Brisante Derbys in der 2. Liga

Der neue Club-Trainer René Weiler hat keine leichte Aufgabe. Er soll die Nürnberger wieder in die Spur bringen und vor dem Abstieg retten. Bild: dpa

Bevor Tabellenführer Ingolstadt zum Derby nach Nürnberg reist und dort den neuen Club-Coach Weiler testet, steht in der 2. Liga das Verfolgerduell zwischen dem FCK und Darmstadt an. Auch auf dem Betzenberg steht ein Trainer im Mittelpunkt.

Verfolgerduell im Südwesten, Talfahrt gegen Höhenflug in Bayern: Mit zwei richtungsweisenden Nachbarschaftsduellen startet die 2. Fußball-Bundesliga am Wochenende in ihr Jahresendprogramm.
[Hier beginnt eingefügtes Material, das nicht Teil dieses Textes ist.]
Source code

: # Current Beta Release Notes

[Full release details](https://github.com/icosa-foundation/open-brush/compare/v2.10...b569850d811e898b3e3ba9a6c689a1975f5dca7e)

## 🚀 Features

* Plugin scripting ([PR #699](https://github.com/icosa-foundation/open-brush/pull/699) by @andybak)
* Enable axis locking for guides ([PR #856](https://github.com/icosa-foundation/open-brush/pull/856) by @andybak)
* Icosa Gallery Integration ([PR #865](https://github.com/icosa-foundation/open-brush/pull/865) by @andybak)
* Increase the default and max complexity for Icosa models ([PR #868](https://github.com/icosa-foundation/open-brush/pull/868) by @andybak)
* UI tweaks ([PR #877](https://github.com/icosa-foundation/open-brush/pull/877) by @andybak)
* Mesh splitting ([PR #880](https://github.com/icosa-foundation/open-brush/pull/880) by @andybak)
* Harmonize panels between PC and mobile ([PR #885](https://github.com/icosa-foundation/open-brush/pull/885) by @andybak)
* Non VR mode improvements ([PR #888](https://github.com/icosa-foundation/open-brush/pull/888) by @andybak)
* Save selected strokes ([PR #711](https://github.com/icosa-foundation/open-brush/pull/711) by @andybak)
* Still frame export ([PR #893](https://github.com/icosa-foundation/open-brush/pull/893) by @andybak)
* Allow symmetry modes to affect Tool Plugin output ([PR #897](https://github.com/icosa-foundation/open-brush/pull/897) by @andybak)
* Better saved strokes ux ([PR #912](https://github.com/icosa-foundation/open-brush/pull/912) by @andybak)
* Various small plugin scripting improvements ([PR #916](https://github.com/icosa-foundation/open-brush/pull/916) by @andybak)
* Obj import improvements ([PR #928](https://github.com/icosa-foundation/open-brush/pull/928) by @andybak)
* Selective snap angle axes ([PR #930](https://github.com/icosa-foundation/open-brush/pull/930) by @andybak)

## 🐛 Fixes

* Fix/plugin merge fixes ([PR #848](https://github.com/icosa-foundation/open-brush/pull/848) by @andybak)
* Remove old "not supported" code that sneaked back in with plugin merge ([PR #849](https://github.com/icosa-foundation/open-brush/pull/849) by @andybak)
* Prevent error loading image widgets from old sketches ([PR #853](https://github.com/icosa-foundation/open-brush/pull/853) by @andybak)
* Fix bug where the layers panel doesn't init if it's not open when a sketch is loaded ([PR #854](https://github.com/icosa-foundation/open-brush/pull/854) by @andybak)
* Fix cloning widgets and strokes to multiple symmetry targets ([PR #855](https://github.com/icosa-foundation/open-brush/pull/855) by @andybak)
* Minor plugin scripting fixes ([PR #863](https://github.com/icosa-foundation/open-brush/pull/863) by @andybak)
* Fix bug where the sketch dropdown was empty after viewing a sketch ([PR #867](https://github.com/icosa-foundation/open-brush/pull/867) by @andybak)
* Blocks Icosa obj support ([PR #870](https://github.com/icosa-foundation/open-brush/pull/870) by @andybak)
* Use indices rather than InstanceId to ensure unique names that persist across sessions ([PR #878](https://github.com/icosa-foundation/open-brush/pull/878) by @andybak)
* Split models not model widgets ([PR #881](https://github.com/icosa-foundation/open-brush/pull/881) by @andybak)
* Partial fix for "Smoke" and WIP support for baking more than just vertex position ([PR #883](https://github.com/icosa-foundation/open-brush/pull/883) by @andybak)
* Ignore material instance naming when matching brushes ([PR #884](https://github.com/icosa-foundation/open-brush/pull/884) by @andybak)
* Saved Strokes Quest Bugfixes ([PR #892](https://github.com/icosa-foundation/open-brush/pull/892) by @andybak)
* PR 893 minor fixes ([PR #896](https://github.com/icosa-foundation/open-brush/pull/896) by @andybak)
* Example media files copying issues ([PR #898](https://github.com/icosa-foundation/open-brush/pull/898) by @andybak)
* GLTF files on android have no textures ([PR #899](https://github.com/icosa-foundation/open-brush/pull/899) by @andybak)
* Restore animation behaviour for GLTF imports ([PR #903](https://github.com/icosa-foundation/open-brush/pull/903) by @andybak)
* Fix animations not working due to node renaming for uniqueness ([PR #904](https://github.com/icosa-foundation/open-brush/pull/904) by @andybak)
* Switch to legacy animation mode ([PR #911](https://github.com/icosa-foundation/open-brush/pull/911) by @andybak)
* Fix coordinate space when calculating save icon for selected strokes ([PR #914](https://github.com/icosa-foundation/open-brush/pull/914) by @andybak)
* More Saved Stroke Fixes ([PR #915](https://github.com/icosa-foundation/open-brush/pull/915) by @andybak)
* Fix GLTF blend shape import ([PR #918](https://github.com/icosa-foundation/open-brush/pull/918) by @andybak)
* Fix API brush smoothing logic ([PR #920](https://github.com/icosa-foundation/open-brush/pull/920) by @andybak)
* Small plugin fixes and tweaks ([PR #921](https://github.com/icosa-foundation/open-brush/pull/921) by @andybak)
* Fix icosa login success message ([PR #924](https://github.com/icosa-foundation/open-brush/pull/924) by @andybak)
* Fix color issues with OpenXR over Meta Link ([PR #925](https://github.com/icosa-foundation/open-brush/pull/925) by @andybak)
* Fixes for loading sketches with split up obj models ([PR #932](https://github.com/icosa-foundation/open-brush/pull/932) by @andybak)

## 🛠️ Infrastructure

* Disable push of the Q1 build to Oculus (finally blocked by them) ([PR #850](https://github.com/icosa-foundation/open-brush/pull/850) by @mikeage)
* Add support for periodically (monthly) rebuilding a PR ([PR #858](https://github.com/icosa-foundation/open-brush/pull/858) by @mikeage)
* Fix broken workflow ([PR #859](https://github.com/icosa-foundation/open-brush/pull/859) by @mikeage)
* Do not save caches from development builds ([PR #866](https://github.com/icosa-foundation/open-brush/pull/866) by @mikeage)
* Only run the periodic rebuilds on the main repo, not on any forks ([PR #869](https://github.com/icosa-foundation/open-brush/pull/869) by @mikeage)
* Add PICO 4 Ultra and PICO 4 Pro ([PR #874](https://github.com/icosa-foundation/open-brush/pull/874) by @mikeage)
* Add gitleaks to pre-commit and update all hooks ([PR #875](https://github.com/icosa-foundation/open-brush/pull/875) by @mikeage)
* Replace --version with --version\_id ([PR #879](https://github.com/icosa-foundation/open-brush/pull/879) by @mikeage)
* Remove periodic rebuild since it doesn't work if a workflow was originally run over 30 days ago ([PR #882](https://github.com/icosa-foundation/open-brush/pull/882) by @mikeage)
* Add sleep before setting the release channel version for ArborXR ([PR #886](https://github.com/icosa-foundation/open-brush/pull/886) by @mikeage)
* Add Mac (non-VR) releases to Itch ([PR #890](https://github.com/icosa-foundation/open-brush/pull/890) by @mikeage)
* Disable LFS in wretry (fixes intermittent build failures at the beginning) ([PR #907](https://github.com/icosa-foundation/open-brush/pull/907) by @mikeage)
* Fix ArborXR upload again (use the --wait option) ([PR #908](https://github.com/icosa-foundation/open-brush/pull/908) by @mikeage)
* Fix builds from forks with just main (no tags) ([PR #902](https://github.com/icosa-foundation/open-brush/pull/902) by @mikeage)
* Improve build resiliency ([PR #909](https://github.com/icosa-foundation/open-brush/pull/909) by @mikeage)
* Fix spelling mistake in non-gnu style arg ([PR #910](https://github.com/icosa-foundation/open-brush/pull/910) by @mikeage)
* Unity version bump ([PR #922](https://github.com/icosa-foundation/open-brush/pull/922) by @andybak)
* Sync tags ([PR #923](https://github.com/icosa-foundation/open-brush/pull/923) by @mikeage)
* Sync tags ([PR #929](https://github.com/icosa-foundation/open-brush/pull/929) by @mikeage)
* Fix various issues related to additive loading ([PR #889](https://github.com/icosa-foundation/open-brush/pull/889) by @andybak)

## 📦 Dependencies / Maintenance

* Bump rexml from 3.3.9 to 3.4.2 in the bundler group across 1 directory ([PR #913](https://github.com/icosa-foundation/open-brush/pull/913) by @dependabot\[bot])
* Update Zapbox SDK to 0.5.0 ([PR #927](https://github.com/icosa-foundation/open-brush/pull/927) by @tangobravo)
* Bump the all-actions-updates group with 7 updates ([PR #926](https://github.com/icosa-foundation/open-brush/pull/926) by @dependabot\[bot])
Bei dem schwächelnden 1. FC Nürnberg geht es im Heimspiel gegen Tabellenführer 1. FC Ingolstadt nicht nur um wichtige Punkte im Kampf gegen die Drittklassigkeit. Der in der Länderspielpause neu verpflichtete Trainer René Weiler hofft auf ein positives Debüt bei den Franken. Auch auf dem Betzenberg steht ein Coach im Fokus, nämlich Kaiserslauterns Kosta Runjaic, der seinen Ex-Club SV Darmstadt vom Aufstiegs-Relegationsrang stürzen will.

Von Sentimentalitäten will der Trainer vor der Partie am Freitagabend (20.30 Uhr) nichts wissen. Auch wenn er in Darmstadt einst eine "lehrreiche Zeit" gehabt habe, gehe es am 14. Spieltag nur "ums Gewinnen und nicht um Erinnerungen". Mit einem Sieg würden die Lauterer in der Tabelle an den "Lilien" vorbeiziehen und könnten theoretisch sogar Fortuna Düsseldorf auf Rang zwei abfangen. Dafür muss aber ein hoher eigener Sieg und drei Tage später eine klare Heimniederlage der momentan so starken Fortuna gegen die SpVgg Greuther Fürth her.

Und schon die Begegnung gegen Aufsteiger Darmstadt verspricht Spannung, die Gäste jedenfalls wirken vor der nur rund 100 Kilometer langen Fahrt in die Pfalz nicht eingeschüchtert. "Wir werden mutigen Fußball spielen und versuchen, aus einer starken Defensive heraus Akzente nach vorne zu setzen", kündigte Trainer Dirk Schuster an.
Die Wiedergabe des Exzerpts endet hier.